This evening, my granddaughter didn’t feel like watching her sister’s soccer practice, so she came over and proceeded to spend the next two hours playing with clay. We happen to have 50 different colors and a couple of play sets.
While she was making her creations, she frequently stopped to inform me about what was going on at school.
“Michaela cried today because she couldn’t catch me on the playground, so I told her I’d bring her a lollipop for her birthday and she stopped.”
I gave her a couple of lollipops out of our Halloween candy so Michaela didn’t have to wait for her birthday.
“Brindy always gets sent to the principal’s office because she’s very bad. She has a sticker chart and if she’s good, she gets a sticker.”
“If you are bad, you don’t get a share day, but if you’re good, you do.”
While I posted a couple of blogs and made dinner, she kept up a running commentary on life in pre-kindergarten.

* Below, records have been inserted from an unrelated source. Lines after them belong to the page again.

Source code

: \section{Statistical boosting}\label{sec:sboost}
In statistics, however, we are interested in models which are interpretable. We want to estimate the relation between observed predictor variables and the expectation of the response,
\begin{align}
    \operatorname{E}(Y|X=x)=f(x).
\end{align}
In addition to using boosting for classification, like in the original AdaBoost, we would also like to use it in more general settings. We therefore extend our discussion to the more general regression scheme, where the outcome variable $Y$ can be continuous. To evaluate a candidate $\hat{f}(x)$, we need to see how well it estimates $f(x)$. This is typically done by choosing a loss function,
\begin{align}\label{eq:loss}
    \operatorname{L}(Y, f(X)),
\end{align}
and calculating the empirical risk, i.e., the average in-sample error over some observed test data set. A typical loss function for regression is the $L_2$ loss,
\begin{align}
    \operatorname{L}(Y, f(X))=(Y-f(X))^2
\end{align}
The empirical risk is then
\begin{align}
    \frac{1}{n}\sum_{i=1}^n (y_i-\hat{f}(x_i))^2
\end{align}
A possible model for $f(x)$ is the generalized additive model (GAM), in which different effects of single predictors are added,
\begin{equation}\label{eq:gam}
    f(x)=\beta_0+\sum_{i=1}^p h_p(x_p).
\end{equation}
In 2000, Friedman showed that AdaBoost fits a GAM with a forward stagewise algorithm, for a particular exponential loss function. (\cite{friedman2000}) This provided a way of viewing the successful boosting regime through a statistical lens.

Curiously, this made me even more anxious to get out our new updates for Fish Lake and Spirit Lake and to build out our new games.
Why? Because all of these games teach language in the same way my granddaughter is learning it – through interaction, modeling, repetition and scaffolding.

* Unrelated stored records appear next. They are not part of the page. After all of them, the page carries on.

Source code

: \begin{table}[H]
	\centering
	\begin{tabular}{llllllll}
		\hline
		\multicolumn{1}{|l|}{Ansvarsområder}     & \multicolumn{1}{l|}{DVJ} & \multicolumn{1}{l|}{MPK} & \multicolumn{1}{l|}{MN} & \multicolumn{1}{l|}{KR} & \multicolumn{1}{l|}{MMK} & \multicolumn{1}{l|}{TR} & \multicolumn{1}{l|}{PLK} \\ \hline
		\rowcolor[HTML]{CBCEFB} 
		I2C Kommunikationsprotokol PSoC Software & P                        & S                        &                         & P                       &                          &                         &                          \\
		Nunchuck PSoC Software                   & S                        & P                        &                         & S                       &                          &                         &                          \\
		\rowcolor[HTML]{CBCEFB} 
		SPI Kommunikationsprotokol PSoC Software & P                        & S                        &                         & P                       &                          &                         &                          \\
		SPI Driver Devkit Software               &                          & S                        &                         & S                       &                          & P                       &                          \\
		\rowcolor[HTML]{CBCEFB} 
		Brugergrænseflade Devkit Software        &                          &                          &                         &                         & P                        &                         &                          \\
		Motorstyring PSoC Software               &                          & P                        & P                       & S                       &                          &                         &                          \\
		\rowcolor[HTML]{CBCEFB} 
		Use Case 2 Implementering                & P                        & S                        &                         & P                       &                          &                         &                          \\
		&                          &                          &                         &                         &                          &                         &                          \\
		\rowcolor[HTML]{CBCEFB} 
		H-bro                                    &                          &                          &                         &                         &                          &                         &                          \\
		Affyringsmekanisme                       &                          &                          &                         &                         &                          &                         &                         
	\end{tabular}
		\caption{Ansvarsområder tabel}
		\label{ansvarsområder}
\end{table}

Every game we do and every revision of an existing game builds on these ideas. The elders in Spirit Lake and Fish Lake talk to the player,
“Oh, it’s you. Come on in.”
“Stop! Inajin! You can’t just come in here.”
We deliberately use words like ‘scenario’ or ‘situation’ in context, repeatedly, so students are exposed to a range of language.
We had a meeting on the premium version of Making Camp today and I explained,
“Whether they get the word right or wrong in the Scarecrow game, I want it to show the correct word for that definition and then an audio file play so that students know how the word is pronounced.”
I care so much about getting more updates out faster, making the games better, adding levels because I KNOW that these games can improve students’ math scores and I bet you we can expand the games to improve students’ vocabulary and knowledge of social studies and science as well.